In our study, we observed 6 periprocedural ICH, 5 in the tirofiban group. Although the absolute incidence of periprocedural ICH in the Tirofiban group was higher than that in the non-Tirofiban group. However, there was no statistical difference. Furthermore, there was no statistical difference between the two groups in the 30-day total mortality. Even so, concerning the safety outcome, there is a need for a controlled, prospective trial to clarify this safety aspect.

In addition, in this retrospective study, all ischemic events occurred within 7 days after the procedure and the mechanism of infarction in most patients were perforating artery occlusion. Perforator stroke attributable to the compromise of perforating arteries remains a challenge in intracranial atherosclerotic stenosis stenting angioplasty. Perforator stroke occurs as a result of the snow plow effect, which cannot be prevented by tirofiban. This may be the reason why there is no significant difference in periprocedural ischemic stroke between the two groups.

To our best knowledge, our study is the first to report specifically on the use of prophylactic tirofiban in the setting of stent angioplasty for ICAS and the largest experience with this agent in the intervention of ischemic cerebrovascular disease thus far. Tirofiban infusion might be considered a viable alternative prophylactic for AIST during stent implantation in patients with ICAS. According to the current findings, we boldly deem that this new strategy, prophylactic tirofiban infusion in stent angioplasty for ICAS may be safe and effective, especially in terms of reducing AIST. This study provides a standardized protocol of prophylactic tirofiban infusion in stent angioplasty for ICAS and demonstrated the incidence of AIST was effectively lower, making this protocol widely generalizable. However, this hypothesis still needs to be corroborated by large, prospective, randomized trials.

Limitations

Our study has some limitations. First, this is a retrospective, nonrandomized cohort study in one academic stroke center. Despite applying propensity score matching analysis to balance the potential covariates, it is unlikely to be well-matched with randomized controlled trials. Second, all enrolled patients are Chinese, and therefore the results may not apply to other ethnicities.
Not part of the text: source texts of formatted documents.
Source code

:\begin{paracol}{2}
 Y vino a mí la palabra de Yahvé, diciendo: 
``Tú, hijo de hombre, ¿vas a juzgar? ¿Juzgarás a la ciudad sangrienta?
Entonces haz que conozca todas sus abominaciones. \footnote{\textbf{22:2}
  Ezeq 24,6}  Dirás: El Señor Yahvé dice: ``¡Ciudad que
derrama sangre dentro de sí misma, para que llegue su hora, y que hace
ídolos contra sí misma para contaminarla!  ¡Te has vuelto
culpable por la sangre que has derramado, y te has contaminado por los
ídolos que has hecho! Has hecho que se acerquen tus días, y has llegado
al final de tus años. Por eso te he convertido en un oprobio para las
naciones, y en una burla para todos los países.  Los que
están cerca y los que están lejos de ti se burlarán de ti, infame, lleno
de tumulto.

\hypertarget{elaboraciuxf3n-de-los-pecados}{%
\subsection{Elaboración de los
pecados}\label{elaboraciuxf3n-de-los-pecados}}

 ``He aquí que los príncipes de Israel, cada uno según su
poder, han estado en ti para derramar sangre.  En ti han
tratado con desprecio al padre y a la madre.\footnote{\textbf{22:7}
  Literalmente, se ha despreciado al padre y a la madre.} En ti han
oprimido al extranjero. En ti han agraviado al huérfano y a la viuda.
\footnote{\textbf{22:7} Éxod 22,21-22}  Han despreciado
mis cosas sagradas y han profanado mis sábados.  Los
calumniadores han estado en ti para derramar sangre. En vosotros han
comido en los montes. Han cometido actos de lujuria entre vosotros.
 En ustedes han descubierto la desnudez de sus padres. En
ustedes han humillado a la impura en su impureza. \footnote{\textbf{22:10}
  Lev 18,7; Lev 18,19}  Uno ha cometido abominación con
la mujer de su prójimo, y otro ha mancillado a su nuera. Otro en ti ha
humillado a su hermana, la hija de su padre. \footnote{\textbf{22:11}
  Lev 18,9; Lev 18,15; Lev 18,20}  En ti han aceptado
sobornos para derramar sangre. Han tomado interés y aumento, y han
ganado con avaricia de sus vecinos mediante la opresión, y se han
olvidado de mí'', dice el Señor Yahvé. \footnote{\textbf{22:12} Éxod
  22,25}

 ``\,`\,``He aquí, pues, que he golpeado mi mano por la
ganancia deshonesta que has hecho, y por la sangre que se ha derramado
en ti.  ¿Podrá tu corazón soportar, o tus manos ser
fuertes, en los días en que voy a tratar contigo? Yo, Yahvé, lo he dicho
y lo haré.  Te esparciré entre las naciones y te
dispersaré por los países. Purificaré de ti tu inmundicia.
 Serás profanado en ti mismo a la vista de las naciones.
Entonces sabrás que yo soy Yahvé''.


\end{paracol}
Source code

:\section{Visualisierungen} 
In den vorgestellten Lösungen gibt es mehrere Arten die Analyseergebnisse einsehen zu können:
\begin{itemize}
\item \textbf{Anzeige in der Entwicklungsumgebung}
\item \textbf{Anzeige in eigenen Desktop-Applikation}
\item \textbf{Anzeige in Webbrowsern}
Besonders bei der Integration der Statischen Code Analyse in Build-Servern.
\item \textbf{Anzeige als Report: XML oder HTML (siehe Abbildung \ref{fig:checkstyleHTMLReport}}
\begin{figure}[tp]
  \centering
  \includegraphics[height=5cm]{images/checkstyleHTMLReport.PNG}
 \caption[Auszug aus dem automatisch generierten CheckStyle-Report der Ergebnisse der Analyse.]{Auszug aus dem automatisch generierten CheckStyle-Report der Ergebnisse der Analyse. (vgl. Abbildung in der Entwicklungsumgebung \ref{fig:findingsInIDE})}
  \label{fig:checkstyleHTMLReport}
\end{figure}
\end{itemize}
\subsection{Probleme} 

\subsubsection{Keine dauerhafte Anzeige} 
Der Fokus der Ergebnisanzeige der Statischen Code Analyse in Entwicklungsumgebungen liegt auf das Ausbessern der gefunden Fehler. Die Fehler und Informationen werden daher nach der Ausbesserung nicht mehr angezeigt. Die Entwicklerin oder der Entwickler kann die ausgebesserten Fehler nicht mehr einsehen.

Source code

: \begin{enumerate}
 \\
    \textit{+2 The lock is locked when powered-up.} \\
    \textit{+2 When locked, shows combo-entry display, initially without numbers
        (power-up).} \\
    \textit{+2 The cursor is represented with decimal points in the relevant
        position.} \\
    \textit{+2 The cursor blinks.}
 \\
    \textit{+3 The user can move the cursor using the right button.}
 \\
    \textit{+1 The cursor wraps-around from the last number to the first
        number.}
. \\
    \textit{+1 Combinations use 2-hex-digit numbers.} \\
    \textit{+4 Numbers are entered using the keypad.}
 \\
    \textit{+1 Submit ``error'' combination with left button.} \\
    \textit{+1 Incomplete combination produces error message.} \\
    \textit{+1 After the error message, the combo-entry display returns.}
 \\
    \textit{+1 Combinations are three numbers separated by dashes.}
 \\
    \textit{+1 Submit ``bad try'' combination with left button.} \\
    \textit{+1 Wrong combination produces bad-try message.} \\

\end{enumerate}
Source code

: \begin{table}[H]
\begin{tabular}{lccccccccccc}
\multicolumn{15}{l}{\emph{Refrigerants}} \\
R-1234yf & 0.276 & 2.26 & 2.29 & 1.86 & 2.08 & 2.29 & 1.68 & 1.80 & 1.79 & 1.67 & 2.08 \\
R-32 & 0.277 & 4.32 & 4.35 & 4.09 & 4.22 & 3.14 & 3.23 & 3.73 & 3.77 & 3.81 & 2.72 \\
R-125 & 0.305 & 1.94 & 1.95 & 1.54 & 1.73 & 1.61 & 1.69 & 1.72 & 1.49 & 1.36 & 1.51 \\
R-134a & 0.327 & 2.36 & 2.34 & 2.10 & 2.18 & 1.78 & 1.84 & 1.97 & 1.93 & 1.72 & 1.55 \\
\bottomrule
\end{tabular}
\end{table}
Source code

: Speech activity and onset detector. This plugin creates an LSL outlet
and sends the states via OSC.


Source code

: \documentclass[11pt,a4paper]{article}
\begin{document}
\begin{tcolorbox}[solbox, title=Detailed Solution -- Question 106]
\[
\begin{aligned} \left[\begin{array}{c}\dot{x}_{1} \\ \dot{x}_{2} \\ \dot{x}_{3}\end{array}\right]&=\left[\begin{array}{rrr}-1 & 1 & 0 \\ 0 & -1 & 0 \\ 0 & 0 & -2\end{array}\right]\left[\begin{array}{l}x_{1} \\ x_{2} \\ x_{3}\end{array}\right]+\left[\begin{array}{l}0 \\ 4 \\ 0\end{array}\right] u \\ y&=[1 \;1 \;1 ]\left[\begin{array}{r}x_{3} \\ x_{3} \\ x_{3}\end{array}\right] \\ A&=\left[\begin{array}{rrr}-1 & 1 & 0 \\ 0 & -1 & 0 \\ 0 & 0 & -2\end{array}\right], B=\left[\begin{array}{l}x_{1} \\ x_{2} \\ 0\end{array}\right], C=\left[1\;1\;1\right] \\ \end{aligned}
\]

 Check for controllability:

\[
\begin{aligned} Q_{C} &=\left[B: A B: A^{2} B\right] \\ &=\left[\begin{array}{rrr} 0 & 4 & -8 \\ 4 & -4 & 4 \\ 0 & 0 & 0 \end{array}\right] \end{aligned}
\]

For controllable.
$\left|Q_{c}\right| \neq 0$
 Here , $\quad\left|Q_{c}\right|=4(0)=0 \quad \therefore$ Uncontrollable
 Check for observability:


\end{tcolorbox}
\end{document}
Third, the choice of treatment method was based on the experience of the operator, which might lead to selection bias. Fourth, we did not conduct a subgroup analysis focus on stenosis location of anterior and posterior circulation due to the small matched sample size. Fifth, the follow-up time was short, so the results should be extrapolated with caution to long-term follow-up. However, one of the goals of this study is to gather preliminary data for future studies.

Conclusions

Compared with conventional stenting angioplasty without tirofiban, tirofiban prophylactic infusion can lower the incidence of AIST, without increasing the risk of periprocedural ICH and 30-day total mortality. However, there is no superiority in reducing periprocedural ischemic events. The current study adds more important insights to the available clinical evidence on the use of tirofiban during stenting of ICAS. These findings should be interpreted cautiously because of the aforementioned limitations, and further prospective randomized studies are warranted to confirm these findings.